- Orchard Place Location of Orchard Place within Illinois
- Coordinates: 41°58′43″N 87°54′17″W﻿ / ﻿41.97861°N 87.90472°W
- Country: United States
- State: Illinois
- County: Cook
- Time zone: UTC-6 (CST)
- • Summer (DST): UTC-5 (CDT)

= Orchard Place, Illinois =

Orchard Place was a small unincorporated community in Cook County, Illinois, just west of Chicago. Established in the early 20th century, the community was primarily a rural area characterized by farmland and orchards, from which it derived its name. Orchard Place experienced modest growth throughout the early decades of the 1900s, developing into a quiet residential area.

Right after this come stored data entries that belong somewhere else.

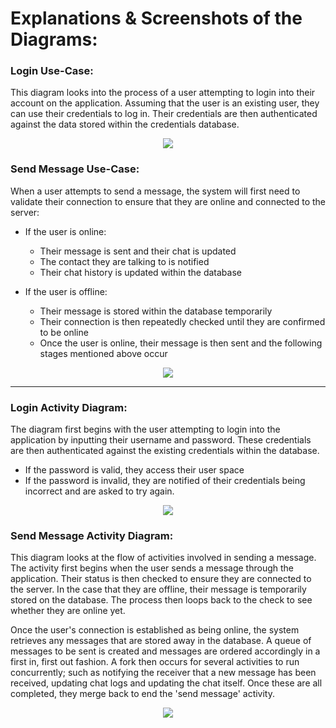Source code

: # Explanations & Screenshots of the Diagrams:
### Login Use-Case:
This diagram looks into the process of a user attempting to login into their account on the application. 
Assuming that the user is an existing user, they can use their credentials to log in.
Their credentials are then authenticated against the data stored within the credentials database.

<p align = "center"><img src = "https://github.com/Hannah-Ashna/SDI-Project/blob/main/Project%20Diagrams/Diagrams/UseCase%20-%20Login.PNG"></p> 

### Send Message Use-Case:
When a user attempts to send a message, the system will first need to validate their connection to ensure that they are online and connected to the server:
- If the user is online:
  - Their message is sent and their chat is updated
  - The contact they are talking to is notified
  - Their chat history is updated within the database
  
- If the user is offline:
  - Their message is stored within the database temporarily
  - Their connection is then repeatedly checked until they are confirmed to be online
  - Once the user is online, their message is then sent and the following stages mentioned above occur

<p align = "center"><img src = "https://github.com/Hannah-Ashna/SDI-Project/blob/main/Project%20Diagrams/Diagrams/UseCase%20-%20SendMessage.PNG"></p> 

-------------------------------

### Login Activity Diagram:
The diagram first begins with the user attempting to login into the application by inputting their username and password. These credentials are then authenticated against the existing credentials within the database.
- If the password is valid, they access their user space
- If the password is invalid, they are notified of their credentials being incorrect and are asked to try again.

<p align = "center"><img src = "https://github.com/Hannah-Ashna/SDI-Project/blob/main/Project%20Diagrams/Diagrams/Activity%20-%20Login.PNG"></p> 

### Send Message Activity Diagram:
This diagram looks at the flow of activities involved in sending a message. The activity first begins when the user sends a message through the application. Their status is then checked to ensure they are connected to the server. In the case that they are offline, their message is temporarily stored on the database. The process then loops back to the check to see whether they are online yet.  

Once the user's connection is established as being online, the system retrieves any messages that are stored away in the database. A queue of messages to be sent is created and messages are ordered accordingly in a first in, first out fashion. A fork then occurs for several activities to run concurrently; such as notifying the receiver that a new message has been received, updating chat logs and updating the chat itself. Once these are all completed, they merge back to end the 'send message' activity. 

<p align = "center"><img src = "https://github.com/Hannah-Ashna/SDI-Project/blob/main/Project%20Diagrams/Diagrams/ActivityDiagram%20-%20SendMessage.PNG"></p> 
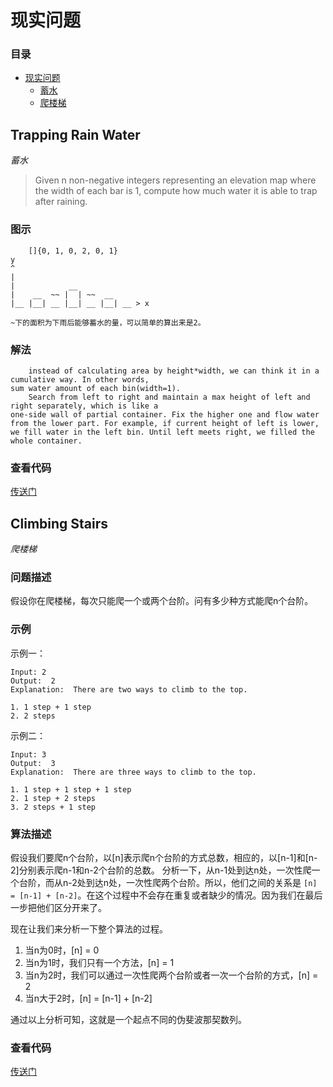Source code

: # 现实问题

### 目录

- [现实问题](#现实问题)
    - [蓄水](#trapping-rain-water)
    - [爬楼梯](#climbing-stairs)

## Trapping Rain Water

*蓄水*

> Given n non-negative integers representing an elevation map where the width of each bar is 1,
compute how much water it is able to trap after raining.

### 图示

        []{0, 1, 0, 2, 0, 1}
    y
    ^
    |
    |            __
    |    __  ~~ |  | ~~  __
    |__ |__| __ |__| __ |__| __ > x

    ~下的面积为下雨后能够蓄水的量，可以简单的算出来是2。

### 解法

        instead of calculating area by height*width, we can think it in a cumulative way. In other words,
    sum water amount of each bin(width=1).
        Search from left to right and maintain a max height of left and right separately, which is like a
    one-side wall of partial container. Fix the higher one and flow water from the lower part. For example, if current height of left is lower, we fill water in the left bin. Until left meets right, we filled the whole container.

### 查看代码

[传送门](https://github.com/blurty/algorithms/tree/master/reality/reality.go#L7)

## Climbing Stairs

*爬楼梯*

### 问题描述

假设你在爬楼梯，每次只能爬一个或两个台阶。问有多少种方式能爬n个台阶。

### 示例

示例一：

    Input: 2
    Output:  2
    Explanation:  There are two ways to climb to the top.

    1. 1 step + 1 step
    2. 2 steps

示例二：

    Input: 3
    Output:  3
    Explanation:  There are three ways to climb to the top.

    1. 1 step + 1 step + 1 step
    2. 1 step + 2 steps
    3. 2 steps + 1 step

### 算法描述

假设我们要爬n个台阶，以[n]表示爬n个台阶的方式总数，相应的，以[n-1]和[n-2]分别表示爬n-1和n-2个台阶的总数。
分析一下，从n-1处到达n处，一次性爬一个台阶，而从n-2处到达n处，一次性爬两个台阶。所以，他们之间的关系是
`[n] = [n-1] + [n-2]`。在这个过程中不会存在重复或者缺少的情况。因为我们在最后一步把他们区分开来了。

现在让我们来分析一下整个算法的过程。

1. 当n为0时，[n] = 0
2. 当n为1时，我们只有一个方法，[n] = 1
3. 当n为2时，我们可以通过一次性爬两个台阶或者一次一个台阶的方式，[n] = 2
4. 当n大于2时，[n] = [n-1] + [n-2]

通过以上分析可知，这就是一个起点不同的伪斐波那契数列。

### 查看代码

[传送门](https://github.com/blurty/algorithms/tree/master/reality/reality.go#L34)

In the 1940s, Orchard Place underwent significant changes due to the establishment of Orchard Place Airport, a military airfield created during World War II. The airfield later transitioned to commercial use and was eventually renamed O'Hare International Airport, now one of the busiest airports in the world. The expansion and development of the airport led to the absorption and dissolution of Orchard Place as an independent community.

== History ==
Settled by German immigrants in the 1840s, the area was originally known as Farwell before 1886, when the name was changed to Orchard Place. A post office opened in 1881 under the name Farwell and was renamed Orchard Place in 1886. The post office closed in 1935. It became a stop on the Wisconsin Central Railroad in 1887, when it received the name Orchard Place.

=== Orchard Field ===
In 1942, a large tract of farmland southwest of Higgins and Mannheim Roads was acquired by the War Production Board for the construction of a military air base and aircraft manufacturing facility. Douglas Aircraft built C-54 "Skymaster" cargo planes at the site. The airfield was named Orchard Place Airport/Douglas Field, and four runways were constructed for aircraft delivery. During the war, the 803 Special Depot stored fighter aircraft at the site.

After World War II, aircraft production ceased, and in 1946, the U.S. government transferred 1,080 acres of the airport to the City of Chicago. The city selected the location for a future commercial airport, purchasing additional land and renaming the site Orchard Field.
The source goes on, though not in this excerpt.